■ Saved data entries
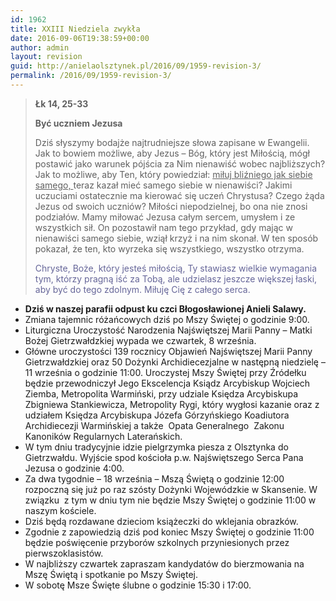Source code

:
 ```yaml
---
id: 1962
title: XXIII Niedziela zwykła
date: 2016-09-06T19:38:59+00:00
author: admin
layout: revision
guid: http://anielaolsztynek.pl/2016/09/1959-revision-3/
permalink: /2016/09/1959-revision-3/
---
```

> **Łk 14, 25-33**
> 
> **Być uczniem Jezusa**
> 
> Dziś słyszymy bodajże najtrudniejsze słowa zapisane w Ewangelii. Jak to bowiem możliwe, aby Jezus &#8211; Bóg, który jest Miłością, mógł postawić jako warunek pójścia za Nim nienawiść wobec najbliższych? Jak to możliwe, aby Ten, który powiedział: <span style="text-decoration: underline;">miłuj bliźniego jak siebie samego, </span>teraz kazał mieć samego siebie w nienawiści? Jakimi uczuciami ostatecznie ma kierować się uczeń Chrystusa? Czego żąda Jezus od swoich uczniów? Miłości niepodzielnej, bo ona nie znosi podziałów. Mamy miłować Jezusa całym sercem, umysłem i ze wszystkich sił. On pozostawił nam tego przykład, gdy mając w nienawiści samego siebie, wziął krzyż i na nim skonał. W ten sposób pokazał, że ten, kto wyrzeka się wszystkiego, wszystko otrzyma.
> 
> <span style="color: #666699;">Chryste, Boże, który jesteś miłością, Ty stawiasz wielkie wymagania tym, którzy pragną iść za Tobą, ale udzielasz jeszcze większej łaski, aby być do tego zdolnym. Miłuję Cię z całego serca.</span>

  * **Dziś w naszej parafii odpust ku czci Błogosławionej Anieli Salawy.**
  * Zmiana tajemnic różańcowych dziś po Mszy Świętej o godzinie 9:00.
  * Liturgiczna Uroczystość Narodzenia Najświętszej Marii Panny – Matki Bożej Gietrzwałdzkiej wypada we czwartek, 8 września.
  * Główne uroczystości 139 rocznicy Objawień Najświętszej Marii Panny Gietrzwałdzkiej oraz 50 Dożynki Archidiecezjalne w następną niedzielę – 11 września o godzinie 11:00. Uroczystej Mszy Świętej przy Źródełku będzie przewodniczył Jego Ekscelencja Ksiądz Arcybiskup Wojciech Ziemba, Metropolita Warmiński, przy udziale Księdza Arcybiskupa Zbigniewa Stankiewicza, Metropolity Rygi, który wygłosi kazanie oraz z udziałem Księdza Arcybiskupa Józefa Górzyńskiego Koadiutora Archidiecezji Warmińskiej a także  Opata Generalnego  Zakonu Kanoników Regularnych Laterańskich.
  * W tym dniu tradycyjnie idzie pielgrzymka piesza z Olsztynka do Gietrzwałdu. Wyjście spod kościoła p.w. Najświętszego Serca Pana Jezusa o godzinie 4:00.
  * Za dwa tygodnie – 18 września – Mszą Świętą o godzinie 12:00 rozpoczną się już po raz szósty Dożynki Wojewódzkie w Skansenie. W związku  z tym w dniu tym nie będzie Mszy Świętej o godzinie 11:00 w naszym kościele.
  * Dziś będą rozdawane dzieciom książeczki do wklejania obrazków.
  * Zgodnie z zapowiedzią dziś pod koniec Mszy Świętej o godzinie 11:00 będzie poświęcenie przyborów szkolnych przyniesionych przez pierwszoklasistów.
  * W najbliższy czwartek zapraszam kandydatów do bierzmowania na Mszę Świętą i spotkanie po Mszy Świętej.
  * W sobotę Msze Święte ślubne o godzinie 15:30 i 17:00.

<img id="fancybox-img" src="http://archwarmia.pl/assets/news-articles/thumbnails/program-odpustu-w-Gietrzwadzie2.jpg" alt="" />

■ Requirement
Each record above is to be written out exactly; the pictures are not.

■ Answer for the task
Source code

:
 ```yaml
---
id: 1962
title: XXIII Niedziela zwykła
date: 2016-09-06T19:38:59+00:00
author: admin
layout: revision
guid: http://anielaolsztynek.pl/2016/09/1959-revision-3/
permalink: /2016/09/1959-revision-3/
---
```

> **Łk 14, 25-33**
> 
> **Być uczniem Jezusa**
> 
> Dziś słyszymy bodajże najtrudniejsze słowa zapisane w Ewangelii. Jak to bowiem możliwe, aby Jezus &#8211; Bóg, który jest Miłością, mógł postawić jako warunek pójścia za Nim nienawiść wobec najbliższych? Jak to możliwe, aby Ten, który powiedział: <span style="text-decoration: underline;">miłuj bliźniego jak siebie samego, </span>teraz kazał mieć samego siebie w nienawiści? Jakimi uczuciami ostatecznie ma kierować się uczeń Chrystusa? Czego żąda Jezus od swoich uczniów? Miłości niepodzielnej, bo ona nie znosi podziałów. Mamy miłować Jezusa całym sercem, umysłem i ze wszystkich sił. On pozostawił nam tego przykład, gdy mając w nienawiści samego siebie, wziął krzyż i na nim skonał. W ten sposób pokazał, że ten, kto wyrzeka się wszystkiego, wszystko otrzyma.
> 
> <span style="color: #666699;">Chryste, Boże, który jesteś miłością, Ty stawiasz wielkie wymagania tym, którzy pragną iść za Tobą, ale udzielasz jeszcze większej łaski, aby być do tego zdolnym. Miłuję Cię z całego serca.</span>

  * **Dziś w naszej parafii odpust ku czci Błogosławionej Anieli Salawy.**
  * Zmiana tajemnic różańcowych dziś po Mszy Świętej o godzinie 9:00.
  * Liturgiczna Uroczystość Narodzenia Najświętszej Marii Panny – Matki Bożej Gietrzwałdzkiej wypada we czwartek, 8 września.
  * Główne uroczystości 139 rocznicy Objawień Najświętszej Marii Panny Gietrzwałdzkiej oraz 50 Dożynki Archidiecezjalne w następną niedzielę – 11 września o godzinie 11:00. Uroczystej Mszy Świętej przy Źródełku będzie przewodniczył Jego Ekscelencja Ksiądz Arcybiskup Wojciech Ziemba, Metropolita Warmiński, przy udziale Księdza Arcybiskupa Zbigniewa Stankiewicza, Metropolity Rygi, który wygłosi kazanie oraz z udziałem Księdza Arcybiskupa Józefa Górzyńskiego Koadiutora Archidiecezji Warmińskiej a także  Opata Generalnego  Zakonu Kanoników Regularnych Laterańskich.
  * W tym dniu tradycyjnie idzie pielgrzymka piesza z Olsztynka do Gietrzwałdu. Wyjście spod kościoła p.w. Najświętszego Serca Pana Jezusa o godzinie 4:00.
  * Za dwa tygodnie – 18 września – Mszą Świętą o godzinie 12:00 rozpoczną się już po raz szósty Dożynki Wojewódzkie w Skansenie. W związku  z tym w dniu tym nie będzie Mszy Świętej o godzinie 11:00 w naszym kościele.
  * Dziś będą rozdawane dzieciom książeczki do wklejania obrazków.
  * Zgodnie z zapowiedzią dziś pod koniec Mszy Świętej o godzinie 11:00 będzie poświęcenie przyborów szkolnych przyniesionych przez pierwszoklasistów.
  * W najbliższy czwartek zapraszam kandydatów do bierzmowania na Mszę Świętą i spotkanie po Mszy Świętej.
  * W sobotę Msze Święte ślubne o godzinie 15:30 i 17:00.

<img id="fancybox-img" src="http://archwarmia.pl/assets/news-articles/thumbnails/program-odpustu-w-Gietrzwadzie2.jpg" alt="" />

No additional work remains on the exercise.